The PCI-China series is a predictor of policy changes in China. A
spike in the indicator signals a policy change, while a vertical bar
marks the occurrence of a policy change labeled by the event.
Figure: PCI-China and Major Policy Events in China, 1951 Q1 to
2024 Q3
Introduction
China’s industrialization process has long been a product of
government direction, be it coercive central planning or ambitious
industrial policy. For the first time in the literature, we develop a
quantitative indicator of China’s policy priorities over a long period
of time, which we call the Policy Change Index for China (PCI-China).

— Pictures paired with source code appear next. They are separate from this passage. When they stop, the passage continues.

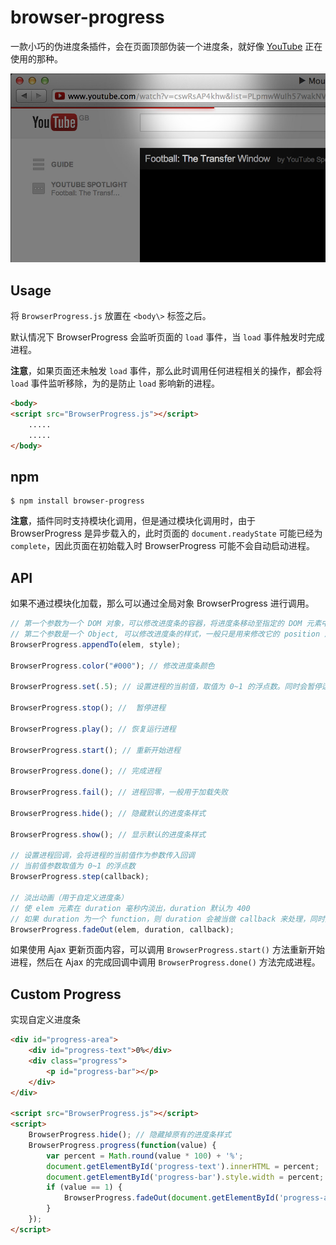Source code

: # browser-progress

一款小巧的伪进度条插件，会在页面顶部伪装一个进度条，就好像 [YouTube](https://www.youtube.com/) 正在使用的那种。

<img src="https://github.com/baijunjie/browser-progress/blob/master/youtube-loading.jpg" width="640">



## Usage

将 `BrowserProgress.js` 放置在 `<body\>` 标签之后。

默认情况下 BrowserProgress 会监听页面的 `load` 事件，当 `load` 事件触发时完成进程。

**注意**，如果页面还未触发 `load` 事件，那么此时调用任何进程相关的操作，都会将 `load` 事件监听移除，为的是防止 `load` 影响新的进程。

``` html
<body>
<script src="BrowserProgress.js"></script>
    .....
    .....
</body>
```


## npm

```shell
$ npm install browser-progress
```

**注意**，插件同时支持模块化调用，但是通过模块化调用时，由于 BrowserProgress 是异步载入的，此时页面的 `document.readyState` 可能已经为 `complete`，因此页面在初始载入时 BrowserProgress 可能不会自动启动进程。



## API

如果不通过模块化加载，那么可以通过全局对象 BrowserProgress 进行调用。

```js
// 第一个参数为一个 DOM 对象，可以修改进度条的容器，将进度条移动至指定的 DOM 元素中
// 第二个参数是一个 Object, 可以修改进度条的样式，一般只是用来修改它的 position 属性
BrowserProgress.appendTo(elem, style);

BrowserProgress.color("#000"); // 修改进度条颜色

BrowserProgress.set(.5); // 设置进程的当前值，取值为 0~1 的浮点数。同时会暂停运行中的进程，使进程变为手动设置

BrowserProgress.stop(); //	暂停进程

BrowserProgress.play(); // 恢复运行进程

BrowserProgress.start(); // 重新开始进程

BrowserProgress.done(); // 完成进程

BrowserProgress.fail(); // 进程回零，一般用于加载失败

BrowserProgress.hide(); // 隐藏默认的进度条样式

BrowserProgress.show(); // 显示默认的进度条样式

// 设置进程回调，会将进程的当前值作为参数传入回调
// 当前值参数取值为 0~1 的浮点数
BrowserProgress.step(callback);

// 淡出动画（用于自定义进度条）
// 使 elem 元素在 duration 毫秒内淡出，duration 默认为 400
// 如果 duration 为一个 function，则 duration 会被当做 callback 来处理，同时第三个参数 callback 会被忽略
BrowserProgress.fadeOut(elem, duration, callback);
```

如果使用 Ajax 更新页面内容，可以调用 `BrowserProgress.start()` 方法重新开始进程，然后在 Ajax 的完成回调中调用 `BrowserProgress.done()` 方法完成进程。



## Custom Progress

实现自定义进度条
``` html
<div id="progress-area">
    <div id="progress-text">0%</div>
    <div class="progress">
        <p id="progress-bar"></p>
    </div>
</div>

<script src="BrowserProgress.js"></script>
<script>
    BrowserProgress.hide(); // 隐藏掉原有的进度条样式
    BrowserProgress.progress(function(value) {
        var percent = Math.round(value * 100) + '%';
        document.getElementById('progress-text').innerHTML = percent;
        document.getElementById('progress-bar').style.width = percent;
        if (value == 1) {
            BrowserProgress.fadeOut(document.getElementById('progress-area'));
        }
    });
</script>
```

The PCI-China is a leading indicator that covers the period from 1951 to
the most recent quarter and can be updated in the future. In other
words, the indicator not only helps us understand the past of China’s
industrialization but also allows us to make short-term predictions
about its future directions.
The design of the PCI-China has two building blocks: (1) it takes as
input data the full text of the People’s Daily — the official
newspaper of the Communist Party of China — since it was founded in
1946; (2) it employs a set of machine learning techniques to “read” the
articles and detect changes in the way the newspaper prioritizes policy
issues.
The source of the PCI-China’s predictive power rests on the fact that
the People’s Daily is at the nerve center of China’s propaganda
system and that propaganda changes often precede policy changes. Before
the great transformation from the central planning under Mao to the
economic reform program after Mao, for example, considerable efforts
were made by the Chinese government to promote the idea of reform, move
public opinion, and mobilize resources toward the new agenda. Therefore,
by detecting (real-time) changes in propaganda, the indicator is,
effectively, predicting (future) changes in policy.
Methodology
To detect changes in how the People’s Daily prioritizes
policy issues, the machine learning algorithm we design is geared toward
carrying out a straightforward task: classifying whether a People’s
Daily article is published on the front page — a proxy for
high-priority content.
The intuition of the design can be explained with the following
example. Imagine an avid reader of the People’s Daily who had
read, remembered, and thought through all the articles published in
recent times (say, five years). They would, consequently, have acquired
a fairly good sense of what kind of articles “should” or “should not”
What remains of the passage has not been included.